Cliterific

When Sophia Wallace first began to consider the clitoris as the subject-matter for her next project, her first thought was simply, “you can’t go there.” Once the seed had been planted in her brain, however, she realized that she “really didn’t have a choice.” The world was expressing an obvious need to be educated about the clitoris, and she would do the best she could to fill that need. As a part of that process, Wallace recently presented her work to a photography class at the Santa Fe University of Art and Design.

Wallace, a Brooklyn-based photographer, had already embarked upon several projects documenting the LGBTQ community through still image when she started her cliteracy campaign in 2013. For this project, she decided to use mixed media, something less literal than photography, to help educate the world about the clitoris.

“It was obvious from the get-go,” says Wallace, “that this was a case in which the image would actually harm the subject.”
Instead, Wallace made stencils of the word clit, a definition of the word cliteracy, an eye chart of the word cliteracy, the 12 commandments of cliteracy and other text-based images, which she uses to spray-paint directly onto public spaces and to make posters on newsprint paper that she wheat-pastes around New York City. In addition, Wallace assembled a 10X15 foot visual poster of what she calls, “the 100 laws of cliteracy.” She uses the word ‘law,’ because nobody—not religion, nor government, or social stereotype—can take away the natural rights of a human being.

“The word clitoris,” she explains, “comes from a Greek word for ‘little hill,’ so the word is innately diminutive. The clit is often referred to as a ‘spot,’ or a ‘little button.’ We live in a false frame of the penis and the lack of penis, in which power comes from either having a phallus or giving birth. In truth, the clitoris is much larger than most people think, but it’s impossible to show in a photograph. “The experience of a body,” explains Wallace, “is something that cannot be seen just from an image of a body.”

Wallace is determined to spread cliteracy so that an important aspect of female sexuality and individuality is no longer subjugated, but also because clitorectomies are also still prevalent in the United States.
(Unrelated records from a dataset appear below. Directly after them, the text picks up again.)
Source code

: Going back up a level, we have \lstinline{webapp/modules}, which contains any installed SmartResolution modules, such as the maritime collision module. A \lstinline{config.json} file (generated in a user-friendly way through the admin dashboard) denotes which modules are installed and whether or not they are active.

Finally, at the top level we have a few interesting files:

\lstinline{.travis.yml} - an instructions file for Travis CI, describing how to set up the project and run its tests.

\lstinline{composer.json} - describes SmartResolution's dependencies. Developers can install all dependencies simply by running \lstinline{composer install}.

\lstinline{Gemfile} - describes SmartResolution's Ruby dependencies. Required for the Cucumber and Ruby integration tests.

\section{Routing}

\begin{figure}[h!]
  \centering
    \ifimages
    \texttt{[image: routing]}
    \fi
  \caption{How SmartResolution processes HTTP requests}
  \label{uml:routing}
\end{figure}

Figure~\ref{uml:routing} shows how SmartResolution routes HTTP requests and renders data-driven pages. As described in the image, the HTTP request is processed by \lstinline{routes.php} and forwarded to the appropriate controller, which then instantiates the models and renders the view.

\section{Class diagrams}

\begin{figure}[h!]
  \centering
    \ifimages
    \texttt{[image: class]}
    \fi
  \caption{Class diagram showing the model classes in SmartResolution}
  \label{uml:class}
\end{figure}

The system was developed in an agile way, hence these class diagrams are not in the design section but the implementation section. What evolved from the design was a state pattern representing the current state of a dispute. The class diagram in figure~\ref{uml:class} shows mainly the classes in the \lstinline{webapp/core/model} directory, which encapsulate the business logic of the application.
“Our idea of female genital mutilation as only existing far away from our civilized west is just not true,” says Wallace. “There is still a high rate of cosmetic vaginal surgery in the United States. This is a surgery that makes the vagina much like the clean plastic Barbie version that many people know. It causes a great deal of pain and problems for the woman involved.”

Wallace is interested in getting the word about the clit, or cliteracy, out wherever she can. In New Mexico, Wallace recently mounted a cliteracy billboard on the side of I-25 near the Algodones exit to help spread the word.